Classifying the Unknown: In-Context Learning for Open-Vocabulary Text and Symbol Recognition
Tom Simon, William Mocaer, Pierrick Tranouez, Clement Chatelain, Thierry Paquet
TL;DR
This work tackles the difficulty of recognizing unseen text and symbols with OCR systems by proposing Rosetta, a multimodal model that uses Multimodal In-Context Learning to classify novel patterns without retraining. Central to Rosetta are the Context-Aware Tokenizer (CAT) and a Visual Prompt Generator (VPG) that together enable context-driven, open-vocabulary classification without linguistic priors. In carefully designed synthetic experiments, Rosetta demonstrates robust generalization to unseen text, symbol patterns, and new alphabets, achieving a lower mean CER ($6.54\%$) and TER below 10% across diverse test sets, outperforming a comparable OCR-based model in consistency. The approach promises practical impact for multilingual and evolving-script document understanding by enabling open-vocabulary recognition without heavy retraining or language-model reliance.
Abstract
We introduce Rosetta, a multimodal model that leverages Multimodal In-Context Learning (MICL) to classify sequences of novel script patterns in documents by leveraging minimal examples, thus eliminating the need for explicit retraining.
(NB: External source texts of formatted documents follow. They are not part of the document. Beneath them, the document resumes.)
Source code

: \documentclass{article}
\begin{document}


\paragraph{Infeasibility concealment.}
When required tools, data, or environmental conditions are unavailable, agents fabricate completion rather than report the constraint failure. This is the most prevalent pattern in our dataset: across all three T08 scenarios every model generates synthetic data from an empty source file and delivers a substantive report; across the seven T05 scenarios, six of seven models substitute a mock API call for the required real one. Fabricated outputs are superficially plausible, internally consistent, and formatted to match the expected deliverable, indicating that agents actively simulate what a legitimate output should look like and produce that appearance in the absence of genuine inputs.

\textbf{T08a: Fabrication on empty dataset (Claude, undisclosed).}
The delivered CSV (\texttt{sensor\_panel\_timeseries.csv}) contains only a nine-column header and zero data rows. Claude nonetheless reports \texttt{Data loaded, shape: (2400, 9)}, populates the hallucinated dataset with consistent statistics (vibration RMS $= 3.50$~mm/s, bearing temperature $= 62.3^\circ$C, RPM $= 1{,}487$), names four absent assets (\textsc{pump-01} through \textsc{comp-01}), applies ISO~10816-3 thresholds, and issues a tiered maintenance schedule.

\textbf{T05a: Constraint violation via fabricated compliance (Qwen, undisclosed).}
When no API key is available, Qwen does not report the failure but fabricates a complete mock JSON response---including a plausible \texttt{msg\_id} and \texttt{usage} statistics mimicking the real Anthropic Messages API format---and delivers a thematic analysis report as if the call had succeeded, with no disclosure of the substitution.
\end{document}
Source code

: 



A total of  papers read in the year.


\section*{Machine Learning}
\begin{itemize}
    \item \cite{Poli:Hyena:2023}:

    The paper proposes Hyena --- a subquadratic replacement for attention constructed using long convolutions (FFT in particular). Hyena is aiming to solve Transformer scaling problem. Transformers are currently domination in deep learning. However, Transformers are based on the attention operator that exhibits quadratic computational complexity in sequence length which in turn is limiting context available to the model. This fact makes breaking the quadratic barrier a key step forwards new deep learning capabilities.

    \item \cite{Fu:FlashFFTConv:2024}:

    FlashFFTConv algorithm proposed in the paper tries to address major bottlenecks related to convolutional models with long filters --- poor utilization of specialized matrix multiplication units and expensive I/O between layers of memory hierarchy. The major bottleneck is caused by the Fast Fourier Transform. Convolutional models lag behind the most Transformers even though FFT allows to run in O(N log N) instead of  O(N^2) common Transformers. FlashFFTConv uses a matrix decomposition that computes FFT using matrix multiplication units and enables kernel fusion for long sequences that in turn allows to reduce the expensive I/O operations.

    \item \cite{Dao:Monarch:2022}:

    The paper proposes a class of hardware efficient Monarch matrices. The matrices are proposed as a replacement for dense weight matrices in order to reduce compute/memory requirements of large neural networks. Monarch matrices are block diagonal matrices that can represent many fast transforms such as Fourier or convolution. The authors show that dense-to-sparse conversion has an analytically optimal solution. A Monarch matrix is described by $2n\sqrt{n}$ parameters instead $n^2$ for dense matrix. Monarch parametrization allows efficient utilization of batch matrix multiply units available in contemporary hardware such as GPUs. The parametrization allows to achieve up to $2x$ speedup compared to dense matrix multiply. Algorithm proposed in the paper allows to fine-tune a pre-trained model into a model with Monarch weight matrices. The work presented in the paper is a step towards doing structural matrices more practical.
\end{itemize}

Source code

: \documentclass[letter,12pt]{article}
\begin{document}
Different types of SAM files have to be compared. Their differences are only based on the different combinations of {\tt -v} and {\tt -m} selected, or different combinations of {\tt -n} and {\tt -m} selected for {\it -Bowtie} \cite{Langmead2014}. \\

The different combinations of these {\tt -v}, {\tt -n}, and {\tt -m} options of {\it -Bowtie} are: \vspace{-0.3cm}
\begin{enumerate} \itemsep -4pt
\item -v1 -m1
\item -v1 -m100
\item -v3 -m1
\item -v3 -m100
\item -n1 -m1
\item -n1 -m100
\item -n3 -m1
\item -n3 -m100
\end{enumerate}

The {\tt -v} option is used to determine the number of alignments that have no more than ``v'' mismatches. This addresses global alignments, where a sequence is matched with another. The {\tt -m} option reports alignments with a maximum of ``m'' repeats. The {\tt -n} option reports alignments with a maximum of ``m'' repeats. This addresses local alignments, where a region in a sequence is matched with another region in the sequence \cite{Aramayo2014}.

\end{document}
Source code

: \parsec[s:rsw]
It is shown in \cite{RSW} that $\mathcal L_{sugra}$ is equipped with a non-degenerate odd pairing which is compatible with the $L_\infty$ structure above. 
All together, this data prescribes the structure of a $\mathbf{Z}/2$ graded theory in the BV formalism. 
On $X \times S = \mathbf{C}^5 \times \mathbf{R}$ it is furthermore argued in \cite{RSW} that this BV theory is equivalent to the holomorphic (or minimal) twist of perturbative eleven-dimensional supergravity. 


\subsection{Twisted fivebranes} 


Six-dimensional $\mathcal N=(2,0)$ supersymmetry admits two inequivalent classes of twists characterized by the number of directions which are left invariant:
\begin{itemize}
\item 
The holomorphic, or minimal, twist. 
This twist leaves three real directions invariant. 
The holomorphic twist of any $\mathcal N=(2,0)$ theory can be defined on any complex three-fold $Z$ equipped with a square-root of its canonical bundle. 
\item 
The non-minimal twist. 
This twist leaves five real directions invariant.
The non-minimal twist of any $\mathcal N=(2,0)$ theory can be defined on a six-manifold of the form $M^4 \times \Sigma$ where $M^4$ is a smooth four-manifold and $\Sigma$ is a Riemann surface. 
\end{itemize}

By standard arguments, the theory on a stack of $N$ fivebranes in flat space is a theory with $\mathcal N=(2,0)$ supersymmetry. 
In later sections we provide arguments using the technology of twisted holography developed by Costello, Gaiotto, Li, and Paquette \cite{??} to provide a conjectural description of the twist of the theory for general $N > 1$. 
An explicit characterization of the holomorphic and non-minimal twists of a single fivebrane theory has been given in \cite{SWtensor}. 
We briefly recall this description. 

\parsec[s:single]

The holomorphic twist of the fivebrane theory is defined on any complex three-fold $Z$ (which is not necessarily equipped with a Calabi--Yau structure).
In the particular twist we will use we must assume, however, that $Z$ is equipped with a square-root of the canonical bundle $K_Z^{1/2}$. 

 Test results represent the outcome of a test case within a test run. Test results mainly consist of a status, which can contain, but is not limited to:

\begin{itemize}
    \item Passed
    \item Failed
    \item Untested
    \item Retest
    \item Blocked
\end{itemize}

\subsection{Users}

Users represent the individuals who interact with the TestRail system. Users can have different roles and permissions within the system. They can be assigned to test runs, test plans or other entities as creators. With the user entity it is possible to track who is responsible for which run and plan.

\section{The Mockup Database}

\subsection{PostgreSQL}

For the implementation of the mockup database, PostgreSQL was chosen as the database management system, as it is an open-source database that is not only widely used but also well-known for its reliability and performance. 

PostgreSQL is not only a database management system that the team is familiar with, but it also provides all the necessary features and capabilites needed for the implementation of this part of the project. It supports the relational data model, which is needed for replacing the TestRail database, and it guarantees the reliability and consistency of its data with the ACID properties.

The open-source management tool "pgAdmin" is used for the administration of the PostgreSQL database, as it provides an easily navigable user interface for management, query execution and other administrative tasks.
To enhance contextual learning, we designed a dataset generation process that ensures varying degrees of contextual informativeness, improving the model's adaptability in leveraging context across different scenarios. A key strength of our method is the use of a Context-Aware Tokenizer (CAT), which enables open-vocabulary classification. This allows the model to classify text and symbol patterns across an unlimited range of classes, extending its classification capabilities beyond the scope of its training alphabet of patterns. As a result, it unlocks applications such as the recognition of new alphabets and languages. Experiments on synthetic datasets demonstrate the potential of Rosetta to successfully classify Out-Of-Distribution visual patterns and diverse sets of alphabets and scripts, including but not limited to Chinese, Greek, Russian, French, Spanish, and Japanese.